**YOUR TASK:**
The answer should be an exact repeat of the stretch of material below from the line containing "她從自己的這段經歷出發，導出了一個最後的結論：" through the line containing "48 2b 20 - sub rsp, QWORD PTR [rax]".

DATA below:

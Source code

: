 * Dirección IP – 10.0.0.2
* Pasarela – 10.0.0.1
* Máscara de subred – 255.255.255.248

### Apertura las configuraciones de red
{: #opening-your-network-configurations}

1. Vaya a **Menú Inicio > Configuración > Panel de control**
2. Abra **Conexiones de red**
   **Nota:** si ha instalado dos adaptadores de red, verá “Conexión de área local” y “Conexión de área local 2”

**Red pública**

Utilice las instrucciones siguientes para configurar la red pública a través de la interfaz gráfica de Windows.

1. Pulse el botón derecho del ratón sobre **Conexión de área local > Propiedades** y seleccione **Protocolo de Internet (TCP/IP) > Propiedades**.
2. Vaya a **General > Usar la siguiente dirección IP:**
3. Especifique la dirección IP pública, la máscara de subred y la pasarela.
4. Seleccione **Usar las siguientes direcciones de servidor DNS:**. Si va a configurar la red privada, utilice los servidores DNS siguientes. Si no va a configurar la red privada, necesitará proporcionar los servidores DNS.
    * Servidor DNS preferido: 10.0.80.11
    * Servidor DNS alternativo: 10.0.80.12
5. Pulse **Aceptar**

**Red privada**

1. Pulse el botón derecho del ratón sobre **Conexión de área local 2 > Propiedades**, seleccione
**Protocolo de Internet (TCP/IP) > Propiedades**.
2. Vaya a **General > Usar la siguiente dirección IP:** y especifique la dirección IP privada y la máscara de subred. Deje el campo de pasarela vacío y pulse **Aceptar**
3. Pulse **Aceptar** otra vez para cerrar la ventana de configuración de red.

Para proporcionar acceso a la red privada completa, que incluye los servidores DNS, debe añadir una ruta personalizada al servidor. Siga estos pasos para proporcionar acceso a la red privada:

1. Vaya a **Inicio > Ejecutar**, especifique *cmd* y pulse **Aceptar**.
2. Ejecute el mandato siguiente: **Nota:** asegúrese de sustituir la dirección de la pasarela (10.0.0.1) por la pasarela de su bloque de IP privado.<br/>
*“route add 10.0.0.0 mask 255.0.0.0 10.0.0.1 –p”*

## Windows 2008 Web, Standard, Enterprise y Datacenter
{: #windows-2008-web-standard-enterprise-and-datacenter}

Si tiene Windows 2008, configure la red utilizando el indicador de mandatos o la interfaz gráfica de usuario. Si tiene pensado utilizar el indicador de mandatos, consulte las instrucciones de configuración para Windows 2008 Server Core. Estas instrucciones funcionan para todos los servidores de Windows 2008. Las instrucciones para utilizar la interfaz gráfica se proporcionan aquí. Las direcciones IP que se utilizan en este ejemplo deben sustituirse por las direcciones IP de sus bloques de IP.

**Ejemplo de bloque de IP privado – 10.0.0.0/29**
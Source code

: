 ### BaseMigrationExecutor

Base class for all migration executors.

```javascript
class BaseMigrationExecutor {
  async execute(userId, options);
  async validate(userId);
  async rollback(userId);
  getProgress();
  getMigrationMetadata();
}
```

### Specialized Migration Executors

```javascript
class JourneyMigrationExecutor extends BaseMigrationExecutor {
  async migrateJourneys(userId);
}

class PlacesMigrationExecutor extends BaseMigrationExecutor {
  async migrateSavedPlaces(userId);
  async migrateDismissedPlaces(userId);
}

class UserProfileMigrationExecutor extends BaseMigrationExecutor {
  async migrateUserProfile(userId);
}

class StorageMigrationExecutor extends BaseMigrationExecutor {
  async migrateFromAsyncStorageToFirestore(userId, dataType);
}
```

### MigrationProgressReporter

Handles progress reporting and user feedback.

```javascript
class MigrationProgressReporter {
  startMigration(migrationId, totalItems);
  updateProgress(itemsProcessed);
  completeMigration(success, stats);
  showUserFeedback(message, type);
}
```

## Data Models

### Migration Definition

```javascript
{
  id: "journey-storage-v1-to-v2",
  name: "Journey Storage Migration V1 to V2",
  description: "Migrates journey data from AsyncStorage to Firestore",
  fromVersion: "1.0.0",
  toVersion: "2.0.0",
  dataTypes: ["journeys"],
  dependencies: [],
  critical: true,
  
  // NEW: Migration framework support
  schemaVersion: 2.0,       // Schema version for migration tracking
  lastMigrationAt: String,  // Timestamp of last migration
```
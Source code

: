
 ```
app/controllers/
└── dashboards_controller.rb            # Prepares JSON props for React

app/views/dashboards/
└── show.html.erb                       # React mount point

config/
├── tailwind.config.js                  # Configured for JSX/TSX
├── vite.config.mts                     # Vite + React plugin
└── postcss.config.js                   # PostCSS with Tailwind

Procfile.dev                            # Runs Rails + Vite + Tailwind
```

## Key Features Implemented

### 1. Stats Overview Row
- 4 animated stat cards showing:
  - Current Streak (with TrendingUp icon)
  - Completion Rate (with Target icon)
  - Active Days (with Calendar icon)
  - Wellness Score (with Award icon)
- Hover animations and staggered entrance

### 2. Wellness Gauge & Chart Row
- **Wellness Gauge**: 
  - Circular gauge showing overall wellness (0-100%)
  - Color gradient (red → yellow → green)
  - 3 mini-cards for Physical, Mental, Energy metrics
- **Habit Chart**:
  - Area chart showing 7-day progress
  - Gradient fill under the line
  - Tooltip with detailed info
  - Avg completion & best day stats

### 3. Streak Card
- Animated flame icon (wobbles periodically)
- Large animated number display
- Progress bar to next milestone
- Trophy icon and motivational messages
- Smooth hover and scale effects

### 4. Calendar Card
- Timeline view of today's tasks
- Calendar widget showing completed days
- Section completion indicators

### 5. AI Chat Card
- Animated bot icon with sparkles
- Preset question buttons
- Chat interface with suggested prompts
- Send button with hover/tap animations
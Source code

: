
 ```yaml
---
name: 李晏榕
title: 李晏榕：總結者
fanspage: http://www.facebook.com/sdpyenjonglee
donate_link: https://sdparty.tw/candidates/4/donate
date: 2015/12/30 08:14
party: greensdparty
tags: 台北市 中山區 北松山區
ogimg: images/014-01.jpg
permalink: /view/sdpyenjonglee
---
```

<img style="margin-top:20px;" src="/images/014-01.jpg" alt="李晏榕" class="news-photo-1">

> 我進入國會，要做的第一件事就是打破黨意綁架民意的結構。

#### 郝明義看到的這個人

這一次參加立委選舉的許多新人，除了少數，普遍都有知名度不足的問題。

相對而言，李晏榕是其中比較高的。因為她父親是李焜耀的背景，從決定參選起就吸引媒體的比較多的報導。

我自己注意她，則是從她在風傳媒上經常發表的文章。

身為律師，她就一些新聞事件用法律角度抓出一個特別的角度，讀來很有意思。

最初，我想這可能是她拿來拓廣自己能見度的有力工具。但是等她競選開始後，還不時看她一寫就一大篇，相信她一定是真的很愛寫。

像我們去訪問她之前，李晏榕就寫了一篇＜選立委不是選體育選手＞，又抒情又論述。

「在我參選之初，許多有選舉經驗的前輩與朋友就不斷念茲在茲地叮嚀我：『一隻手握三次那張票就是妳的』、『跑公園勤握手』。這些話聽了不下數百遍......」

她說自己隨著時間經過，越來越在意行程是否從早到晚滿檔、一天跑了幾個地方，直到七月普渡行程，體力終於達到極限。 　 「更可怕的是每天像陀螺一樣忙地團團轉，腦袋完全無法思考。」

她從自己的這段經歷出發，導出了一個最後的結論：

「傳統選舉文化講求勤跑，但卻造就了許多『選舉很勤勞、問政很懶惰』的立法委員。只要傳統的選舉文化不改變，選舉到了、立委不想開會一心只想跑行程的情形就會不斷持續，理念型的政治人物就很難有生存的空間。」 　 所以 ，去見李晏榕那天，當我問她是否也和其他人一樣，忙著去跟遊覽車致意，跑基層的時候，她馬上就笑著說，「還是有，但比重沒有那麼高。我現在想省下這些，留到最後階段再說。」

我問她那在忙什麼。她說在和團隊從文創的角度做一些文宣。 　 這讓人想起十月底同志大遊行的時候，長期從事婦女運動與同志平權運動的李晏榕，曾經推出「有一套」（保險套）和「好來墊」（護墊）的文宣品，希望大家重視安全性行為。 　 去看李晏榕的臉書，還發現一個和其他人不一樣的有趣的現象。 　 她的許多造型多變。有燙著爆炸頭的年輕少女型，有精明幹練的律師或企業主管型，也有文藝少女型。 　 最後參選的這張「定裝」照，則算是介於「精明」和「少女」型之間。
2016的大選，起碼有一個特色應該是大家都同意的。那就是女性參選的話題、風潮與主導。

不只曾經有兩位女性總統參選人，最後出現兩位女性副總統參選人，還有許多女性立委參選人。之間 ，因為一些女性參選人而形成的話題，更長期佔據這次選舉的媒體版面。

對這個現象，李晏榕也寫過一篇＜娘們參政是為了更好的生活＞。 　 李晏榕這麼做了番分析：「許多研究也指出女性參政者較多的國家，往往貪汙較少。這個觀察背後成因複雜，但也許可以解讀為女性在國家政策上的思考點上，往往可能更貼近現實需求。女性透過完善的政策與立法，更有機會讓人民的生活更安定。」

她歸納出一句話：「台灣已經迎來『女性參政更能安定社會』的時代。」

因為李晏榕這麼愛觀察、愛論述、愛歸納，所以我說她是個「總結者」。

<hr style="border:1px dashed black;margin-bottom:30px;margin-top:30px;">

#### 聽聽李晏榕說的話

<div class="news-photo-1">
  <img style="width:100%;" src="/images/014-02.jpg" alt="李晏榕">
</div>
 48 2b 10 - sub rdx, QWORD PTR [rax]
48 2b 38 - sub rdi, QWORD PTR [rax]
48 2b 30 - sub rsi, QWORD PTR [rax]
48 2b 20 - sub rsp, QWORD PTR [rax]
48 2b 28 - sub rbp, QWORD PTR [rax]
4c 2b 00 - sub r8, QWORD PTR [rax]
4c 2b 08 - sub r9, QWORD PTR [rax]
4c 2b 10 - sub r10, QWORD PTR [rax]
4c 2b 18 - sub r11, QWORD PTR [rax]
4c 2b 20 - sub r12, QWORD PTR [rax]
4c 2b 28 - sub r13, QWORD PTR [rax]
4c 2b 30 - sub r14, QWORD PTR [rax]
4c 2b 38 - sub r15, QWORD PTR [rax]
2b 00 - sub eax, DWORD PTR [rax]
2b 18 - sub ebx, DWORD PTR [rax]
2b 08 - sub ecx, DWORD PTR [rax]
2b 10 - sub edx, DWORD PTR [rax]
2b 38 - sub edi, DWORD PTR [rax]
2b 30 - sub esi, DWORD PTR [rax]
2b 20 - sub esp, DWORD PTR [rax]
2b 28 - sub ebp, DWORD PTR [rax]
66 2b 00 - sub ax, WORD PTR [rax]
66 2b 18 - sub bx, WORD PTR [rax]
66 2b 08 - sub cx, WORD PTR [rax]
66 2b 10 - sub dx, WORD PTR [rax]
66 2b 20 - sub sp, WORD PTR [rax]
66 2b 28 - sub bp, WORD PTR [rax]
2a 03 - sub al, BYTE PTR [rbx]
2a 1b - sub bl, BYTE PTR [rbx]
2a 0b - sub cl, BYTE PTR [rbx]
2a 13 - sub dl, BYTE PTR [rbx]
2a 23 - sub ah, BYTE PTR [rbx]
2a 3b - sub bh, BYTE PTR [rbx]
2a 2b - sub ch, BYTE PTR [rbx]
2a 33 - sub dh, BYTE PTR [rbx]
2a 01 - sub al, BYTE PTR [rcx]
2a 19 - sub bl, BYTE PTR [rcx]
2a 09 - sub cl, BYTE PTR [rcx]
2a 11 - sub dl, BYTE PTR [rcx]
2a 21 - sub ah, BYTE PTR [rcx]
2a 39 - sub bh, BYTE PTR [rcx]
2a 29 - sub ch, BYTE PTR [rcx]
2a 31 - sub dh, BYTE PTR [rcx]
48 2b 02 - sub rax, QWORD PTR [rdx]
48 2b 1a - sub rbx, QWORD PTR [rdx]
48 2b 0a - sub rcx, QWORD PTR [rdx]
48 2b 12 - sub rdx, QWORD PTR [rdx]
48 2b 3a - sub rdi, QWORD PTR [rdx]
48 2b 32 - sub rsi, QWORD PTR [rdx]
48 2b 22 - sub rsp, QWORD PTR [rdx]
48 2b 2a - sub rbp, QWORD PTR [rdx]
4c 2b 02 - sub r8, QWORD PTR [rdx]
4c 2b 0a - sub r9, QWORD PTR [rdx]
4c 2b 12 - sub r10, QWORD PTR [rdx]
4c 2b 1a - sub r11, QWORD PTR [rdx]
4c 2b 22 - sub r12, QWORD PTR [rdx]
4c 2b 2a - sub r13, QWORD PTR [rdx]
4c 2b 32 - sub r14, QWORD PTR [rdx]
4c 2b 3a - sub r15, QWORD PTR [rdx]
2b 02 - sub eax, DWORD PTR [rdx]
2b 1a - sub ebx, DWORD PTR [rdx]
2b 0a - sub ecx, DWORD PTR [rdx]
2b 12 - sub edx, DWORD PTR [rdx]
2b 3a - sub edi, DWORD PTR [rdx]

End of DATA.

**RESULT OF THIS TASK:**
她從自己的這段經歷出發，導出了一個最後的結論：

「傳統選舉文化講求勤跑，但卻造就了許多『選舉很勤勞、問政很懶惰』的立法委員。只要傳統的選舉文化不改變，選舉到了、立委不想開會一心只想跑行程的情形就會不斷持續，理念型的政治人物就很難有生存的空間。」 　 所以 ，去見李晏榕那天，當我問她是否也和其他人一樣，忙著去跟遊覽車致意，跑基層的時候，她馬上就笑著說，「還是有，但比重沒有那麼高。我現在想省下這些，留到最後階段再說。」

我問她那在忙什麼。她說在和團隊從文創的角度做一些文宣。 　 這讓人想起十月底同志大遊行的時候，長期從事婦女運動與同志平權運動的李晏榕，曾經推出「有一套」（保險套）和「好來墊」（護墊）的文宣品，希望大家重視安全性行為。 　 去看李晏榕的臉書，還發現一個和其他人不一樣的有趣的現象。 　 她的許多造型多變。有燙著爆炸頭的年輕少女型，有精明幹練的律師或企業主管型，也有文藝少女型。 　 最後參選的這張「定裝」照，則算是介於「精明」和「少女」型之間。
2016的大選，起碼有一個特色應該是大家都同意的。那就是女性參選的話題、風潮與主導。

不只曾經有兩位女性總統參選人，最後出現兩位女性副總統參選人，還有許多女性立委參選人。之間 ，因為一些女性參選人而形成的話題，更長期佔據這次選舉的媒體版面。

對這個現象，李晏榕也寫過一篇＜娘們參政是為了更好的生活＞。 　 李晏榕這麼做了番分析：「許多研究也指出女性參政者較多的國家，往往貪汙較少。這個觀察背後成因複雜，但也許可以解讀為女性在國家政策上的思考點上，往往可能更貼近現實需求。女性透過完善的政策與立法，更有機會讓人民的生活更安定。」

她歸納出一句話：「台灣已經迎來『女性參政更能安定社會』的時代。」

因為李晏榕這麼愛觀察、愛論述、愛歸納，所以我說她是個「總結者」。

<hr style="border:1px dashed black;margin-bottom:30px;margin-top:30px;">

#### 聽聽李晏榕說的話

<div class="news-photo-1">
  <img style="width:100%;" src="/images/014-02.jpg" alt="李晏榕">
</div>
 48 2b 10 - sub rdx, QWORD PTR [rax]
48 2b 38 - sub rdi, QWORD PTR [rax]
48 2b 30 - sub rsi, QWORD PTR [rax]
48 2b 20 - sub rsp, QWORD PTR [rax]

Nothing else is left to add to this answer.